■ **Brief**:
Collect all lines containing the word "Núcleo" from the data.

################

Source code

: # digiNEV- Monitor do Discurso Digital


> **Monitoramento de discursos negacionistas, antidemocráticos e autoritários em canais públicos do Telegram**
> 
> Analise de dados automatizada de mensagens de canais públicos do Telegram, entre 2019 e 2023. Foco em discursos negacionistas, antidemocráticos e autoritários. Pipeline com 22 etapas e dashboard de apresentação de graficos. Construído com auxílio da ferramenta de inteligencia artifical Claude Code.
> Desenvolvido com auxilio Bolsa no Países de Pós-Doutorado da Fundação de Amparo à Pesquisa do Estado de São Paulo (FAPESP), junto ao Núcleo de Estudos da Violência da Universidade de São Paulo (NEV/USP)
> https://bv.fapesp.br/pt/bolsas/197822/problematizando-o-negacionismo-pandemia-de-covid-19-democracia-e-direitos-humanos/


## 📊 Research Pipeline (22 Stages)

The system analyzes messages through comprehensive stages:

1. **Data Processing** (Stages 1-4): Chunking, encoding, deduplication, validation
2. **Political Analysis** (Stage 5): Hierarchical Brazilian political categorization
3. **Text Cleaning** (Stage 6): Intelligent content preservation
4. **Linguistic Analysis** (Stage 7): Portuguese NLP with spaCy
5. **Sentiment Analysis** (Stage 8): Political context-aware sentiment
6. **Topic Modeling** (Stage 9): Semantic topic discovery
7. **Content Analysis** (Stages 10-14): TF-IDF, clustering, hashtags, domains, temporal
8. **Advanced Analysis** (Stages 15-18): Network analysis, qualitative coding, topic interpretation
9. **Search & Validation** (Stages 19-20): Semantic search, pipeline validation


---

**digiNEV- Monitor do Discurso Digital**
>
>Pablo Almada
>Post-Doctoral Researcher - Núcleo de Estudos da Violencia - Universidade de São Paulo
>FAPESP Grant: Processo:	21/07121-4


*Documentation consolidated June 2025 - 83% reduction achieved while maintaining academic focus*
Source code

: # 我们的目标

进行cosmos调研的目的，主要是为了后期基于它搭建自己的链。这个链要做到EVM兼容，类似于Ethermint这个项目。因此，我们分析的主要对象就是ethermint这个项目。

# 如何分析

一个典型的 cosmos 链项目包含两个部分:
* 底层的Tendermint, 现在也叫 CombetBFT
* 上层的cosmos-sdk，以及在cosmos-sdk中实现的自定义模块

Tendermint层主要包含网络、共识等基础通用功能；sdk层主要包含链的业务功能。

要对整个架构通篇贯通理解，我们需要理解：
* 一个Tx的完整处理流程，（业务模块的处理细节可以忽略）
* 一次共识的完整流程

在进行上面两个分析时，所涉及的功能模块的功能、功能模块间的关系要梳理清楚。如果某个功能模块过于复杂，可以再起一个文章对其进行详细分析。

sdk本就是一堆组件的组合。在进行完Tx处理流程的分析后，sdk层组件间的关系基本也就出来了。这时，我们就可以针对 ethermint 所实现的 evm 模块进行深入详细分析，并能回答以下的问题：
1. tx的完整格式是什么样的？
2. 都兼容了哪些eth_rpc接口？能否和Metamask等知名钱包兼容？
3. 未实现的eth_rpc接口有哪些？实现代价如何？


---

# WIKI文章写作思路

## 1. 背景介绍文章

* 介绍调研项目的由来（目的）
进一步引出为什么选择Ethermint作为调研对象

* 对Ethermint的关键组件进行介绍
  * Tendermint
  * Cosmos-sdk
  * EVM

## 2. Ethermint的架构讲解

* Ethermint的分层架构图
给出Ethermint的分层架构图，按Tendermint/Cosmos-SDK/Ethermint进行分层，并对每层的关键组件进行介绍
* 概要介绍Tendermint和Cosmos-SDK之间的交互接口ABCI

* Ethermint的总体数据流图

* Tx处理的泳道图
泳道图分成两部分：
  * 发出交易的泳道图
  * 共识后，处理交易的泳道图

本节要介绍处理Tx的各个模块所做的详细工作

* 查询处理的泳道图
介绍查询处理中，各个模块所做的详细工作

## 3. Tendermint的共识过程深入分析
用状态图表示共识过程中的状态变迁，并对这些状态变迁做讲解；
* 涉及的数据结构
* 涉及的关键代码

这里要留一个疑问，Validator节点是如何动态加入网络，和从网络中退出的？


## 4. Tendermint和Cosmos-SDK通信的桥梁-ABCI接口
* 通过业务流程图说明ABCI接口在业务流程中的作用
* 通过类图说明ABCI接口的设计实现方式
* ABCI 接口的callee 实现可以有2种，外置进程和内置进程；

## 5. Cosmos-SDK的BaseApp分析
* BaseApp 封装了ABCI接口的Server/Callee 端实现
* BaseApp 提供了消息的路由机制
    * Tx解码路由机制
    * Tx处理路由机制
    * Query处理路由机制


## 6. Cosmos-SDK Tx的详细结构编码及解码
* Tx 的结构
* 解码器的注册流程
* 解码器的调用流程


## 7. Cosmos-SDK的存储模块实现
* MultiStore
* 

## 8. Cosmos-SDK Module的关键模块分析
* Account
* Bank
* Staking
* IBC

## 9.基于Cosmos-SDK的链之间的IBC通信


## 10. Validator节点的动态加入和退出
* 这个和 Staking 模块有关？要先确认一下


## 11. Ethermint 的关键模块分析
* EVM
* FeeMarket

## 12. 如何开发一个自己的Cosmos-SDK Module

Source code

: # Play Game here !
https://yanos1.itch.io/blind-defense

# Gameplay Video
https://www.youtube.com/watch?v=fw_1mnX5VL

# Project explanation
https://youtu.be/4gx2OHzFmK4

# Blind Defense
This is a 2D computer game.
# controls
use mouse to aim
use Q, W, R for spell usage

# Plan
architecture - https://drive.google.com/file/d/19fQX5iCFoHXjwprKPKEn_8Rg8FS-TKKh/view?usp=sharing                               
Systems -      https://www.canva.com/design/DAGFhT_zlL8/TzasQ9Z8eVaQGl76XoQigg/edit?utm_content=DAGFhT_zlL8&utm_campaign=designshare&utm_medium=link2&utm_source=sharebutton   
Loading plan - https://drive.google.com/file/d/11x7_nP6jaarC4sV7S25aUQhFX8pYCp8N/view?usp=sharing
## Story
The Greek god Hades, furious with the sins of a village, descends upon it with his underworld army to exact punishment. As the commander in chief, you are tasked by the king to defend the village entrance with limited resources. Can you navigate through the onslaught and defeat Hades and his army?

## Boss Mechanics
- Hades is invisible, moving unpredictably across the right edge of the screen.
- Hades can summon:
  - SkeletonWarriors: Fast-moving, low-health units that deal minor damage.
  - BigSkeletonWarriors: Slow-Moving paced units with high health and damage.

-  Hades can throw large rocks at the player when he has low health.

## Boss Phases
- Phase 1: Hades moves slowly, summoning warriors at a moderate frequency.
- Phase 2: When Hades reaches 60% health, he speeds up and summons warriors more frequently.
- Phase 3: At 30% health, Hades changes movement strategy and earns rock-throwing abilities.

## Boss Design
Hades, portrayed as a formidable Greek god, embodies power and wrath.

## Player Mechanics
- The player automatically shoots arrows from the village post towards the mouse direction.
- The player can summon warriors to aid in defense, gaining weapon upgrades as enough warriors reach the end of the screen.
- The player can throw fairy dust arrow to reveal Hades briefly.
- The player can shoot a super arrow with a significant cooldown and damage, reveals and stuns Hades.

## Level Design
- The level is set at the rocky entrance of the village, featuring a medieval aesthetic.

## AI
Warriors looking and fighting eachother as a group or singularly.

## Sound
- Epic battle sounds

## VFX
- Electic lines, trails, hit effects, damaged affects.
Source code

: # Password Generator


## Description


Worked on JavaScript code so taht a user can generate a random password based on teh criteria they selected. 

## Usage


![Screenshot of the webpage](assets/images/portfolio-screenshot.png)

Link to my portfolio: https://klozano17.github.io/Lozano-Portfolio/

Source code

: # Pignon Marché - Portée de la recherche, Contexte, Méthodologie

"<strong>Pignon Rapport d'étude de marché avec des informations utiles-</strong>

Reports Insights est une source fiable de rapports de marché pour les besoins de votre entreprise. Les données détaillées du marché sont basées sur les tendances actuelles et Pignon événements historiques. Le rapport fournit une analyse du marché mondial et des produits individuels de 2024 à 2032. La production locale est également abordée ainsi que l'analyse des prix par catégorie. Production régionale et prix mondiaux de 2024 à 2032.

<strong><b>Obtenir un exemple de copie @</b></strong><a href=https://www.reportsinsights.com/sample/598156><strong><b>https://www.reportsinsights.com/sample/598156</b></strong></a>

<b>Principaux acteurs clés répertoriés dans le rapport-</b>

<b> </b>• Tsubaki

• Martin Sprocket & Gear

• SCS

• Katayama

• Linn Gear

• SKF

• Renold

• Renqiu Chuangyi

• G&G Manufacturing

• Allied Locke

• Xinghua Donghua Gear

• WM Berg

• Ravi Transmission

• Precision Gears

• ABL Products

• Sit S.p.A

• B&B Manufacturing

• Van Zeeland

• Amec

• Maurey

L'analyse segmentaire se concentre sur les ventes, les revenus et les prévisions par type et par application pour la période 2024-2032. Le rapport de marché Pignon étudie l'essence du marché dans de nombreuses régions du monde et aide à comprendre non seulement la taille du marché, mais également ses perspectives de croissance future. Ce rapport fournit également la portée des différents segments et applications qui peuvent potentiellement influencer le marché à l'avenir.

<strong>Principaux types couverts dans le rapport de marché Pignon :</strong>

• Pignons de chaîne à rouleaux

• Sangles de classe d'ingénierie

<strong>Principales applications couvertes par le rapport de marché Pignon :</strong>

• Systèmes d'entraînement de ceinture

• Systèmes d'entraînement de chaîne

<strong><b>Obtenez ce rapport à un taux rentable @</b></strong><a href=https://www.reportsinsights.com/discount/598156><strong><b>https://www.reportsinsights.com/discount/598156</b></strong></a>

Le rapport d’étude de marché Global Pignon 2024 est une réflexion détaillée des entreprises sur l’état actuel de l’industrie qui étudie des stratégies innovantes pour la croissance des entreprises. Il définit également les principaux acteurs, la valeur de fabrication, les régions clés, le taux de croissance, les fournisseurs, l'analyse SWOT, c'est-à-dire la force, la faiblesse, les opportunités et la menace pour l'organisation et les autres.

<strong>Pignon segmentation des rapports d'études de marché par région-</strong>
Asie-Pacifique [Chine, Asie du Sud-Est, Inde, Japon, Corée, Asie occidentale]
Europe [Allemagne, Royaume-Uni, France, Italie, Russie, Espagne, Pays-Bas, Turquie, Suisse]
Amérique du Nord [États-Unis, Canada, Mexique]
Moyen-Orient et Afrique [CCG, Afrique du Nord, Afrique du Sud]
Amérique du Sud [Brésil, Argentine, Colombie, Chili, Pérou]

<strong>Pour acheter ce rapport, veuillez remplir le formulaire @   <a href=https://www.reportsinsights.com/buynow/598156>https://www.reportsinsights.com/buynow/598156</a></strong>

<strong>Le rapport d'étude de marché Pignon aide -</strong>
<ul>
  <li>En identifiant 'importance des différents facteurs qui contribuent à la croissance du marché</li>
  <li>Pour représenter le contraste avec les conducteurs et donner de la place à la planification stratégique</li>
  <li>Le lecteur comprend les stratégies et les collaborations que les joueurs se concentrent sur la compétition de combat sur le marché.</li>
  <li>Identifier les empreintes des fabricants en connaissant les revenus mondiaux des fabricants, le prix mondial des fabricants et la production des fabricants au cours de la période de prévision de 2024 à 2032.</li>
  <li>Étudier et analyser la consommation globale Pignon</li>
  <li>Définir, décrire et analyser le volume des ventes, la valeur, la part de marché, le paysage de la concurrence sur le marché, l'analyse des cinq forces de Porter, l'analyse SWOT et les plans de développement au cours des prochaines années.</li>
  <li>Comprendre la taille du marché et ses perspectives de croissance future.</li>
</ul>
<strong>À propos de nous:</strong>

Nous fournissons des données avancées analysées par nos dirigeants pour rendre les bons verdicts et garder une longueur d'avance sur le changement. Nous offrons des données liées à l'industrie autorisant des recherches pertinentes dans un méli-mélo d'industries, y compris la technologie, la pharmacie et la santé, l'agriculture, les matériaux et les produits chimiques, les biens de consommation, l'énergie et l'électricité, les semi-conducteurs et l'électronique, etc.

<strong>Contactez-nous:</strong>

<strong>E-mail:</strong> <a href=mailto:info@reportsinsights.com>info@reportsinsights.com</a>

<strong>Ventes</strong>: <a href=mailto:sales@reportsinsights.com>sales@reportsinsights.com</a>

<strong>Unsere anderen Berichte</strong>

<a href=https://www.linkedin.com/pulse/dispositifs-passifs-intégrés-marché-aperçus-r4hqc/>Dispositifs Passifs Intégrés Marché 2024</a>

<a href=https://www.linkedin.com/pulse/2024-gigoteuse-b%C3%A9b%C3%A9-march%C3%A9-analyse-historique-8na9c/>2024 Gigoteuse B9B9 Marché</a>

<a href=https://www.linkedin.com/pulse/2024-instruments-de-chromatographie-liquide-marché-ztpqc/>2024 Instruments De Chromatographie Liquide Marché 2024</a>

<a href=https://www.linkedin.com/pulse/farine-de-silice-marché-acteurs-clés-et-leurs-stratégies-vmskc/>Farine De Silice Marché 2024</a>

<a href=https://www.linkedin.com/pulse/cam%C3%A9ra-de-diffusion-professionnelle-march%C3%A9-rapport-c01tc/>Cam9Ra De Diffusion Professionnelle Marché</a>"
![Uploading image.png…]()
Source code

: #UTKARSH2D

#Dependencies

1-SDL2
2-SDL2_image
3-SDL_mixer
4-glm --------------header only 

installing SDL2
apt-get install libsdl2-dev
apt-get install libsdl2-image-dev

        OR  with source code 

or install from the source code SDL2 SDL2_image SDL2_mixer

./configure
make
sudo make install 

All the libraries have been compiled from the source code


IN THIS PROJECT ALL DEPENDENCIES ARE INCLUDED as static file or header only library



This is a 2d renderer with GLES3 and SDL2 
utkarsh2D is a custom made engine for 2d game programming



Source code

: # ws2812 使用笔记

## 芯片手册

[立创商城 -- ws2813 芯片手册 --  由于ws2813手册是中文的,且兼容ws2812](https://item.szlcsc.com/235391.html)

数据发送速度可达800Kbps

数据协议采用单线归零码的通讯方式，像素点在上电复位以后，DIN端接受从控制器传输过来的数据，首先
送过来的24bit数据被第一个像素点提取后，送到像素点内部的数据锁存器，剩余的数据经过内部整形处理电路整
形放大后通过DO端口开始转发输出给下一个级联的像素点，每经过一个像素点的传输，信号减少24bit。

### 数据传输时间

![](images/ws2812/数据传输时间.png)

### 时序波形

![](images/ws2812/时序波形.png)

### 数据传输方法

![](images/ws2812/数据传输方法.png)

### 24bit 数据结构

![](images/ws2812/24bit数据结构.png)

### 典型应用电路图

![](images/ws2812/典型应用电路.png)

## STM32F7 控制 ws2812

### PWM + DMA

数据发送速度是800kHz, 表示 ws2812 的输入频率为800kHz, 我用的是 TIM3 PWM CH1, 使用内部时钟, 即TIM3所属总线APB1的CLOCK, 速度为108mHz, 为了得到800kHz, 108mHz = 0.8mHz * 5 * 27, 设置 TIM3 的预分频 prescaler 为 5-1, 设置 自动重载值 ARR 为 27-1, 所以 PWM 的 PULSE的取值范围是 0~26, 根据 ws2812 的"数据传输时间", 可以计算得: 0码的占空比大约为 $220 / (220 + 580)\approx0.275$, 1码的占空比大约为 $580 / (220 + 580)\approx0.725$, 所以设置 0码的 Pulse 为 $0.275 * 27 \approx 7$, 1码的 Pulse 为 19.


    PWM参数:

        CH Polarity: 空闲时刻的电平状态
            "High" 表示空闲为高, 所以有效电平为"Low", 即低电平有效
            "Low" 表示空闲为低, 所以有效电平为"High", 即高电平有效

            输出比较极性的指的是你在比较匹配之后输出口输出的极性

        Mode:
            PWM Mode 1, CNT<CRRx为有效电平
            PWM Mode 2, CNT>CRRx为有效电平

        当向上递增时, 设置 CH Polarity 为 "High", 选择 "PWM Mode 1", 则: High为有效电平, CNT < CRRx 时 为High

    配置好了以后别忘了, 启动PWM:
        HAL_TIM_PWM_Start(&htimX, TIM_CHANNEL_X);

################

■ **Solution**:
> Desenvolvido com auxilio Bolsa no Países de Pós-Doutorado da Fundação de Amparo à Pesquisa do Estado de São Paulo (FAPESP), junto ao Núcleo de Estudos da Violência da Universidade de São Paulo (NEV/USP)
>Post-Doctoral Researcher - Núcleo de Estudos da Violencia - Universidade de São Paulo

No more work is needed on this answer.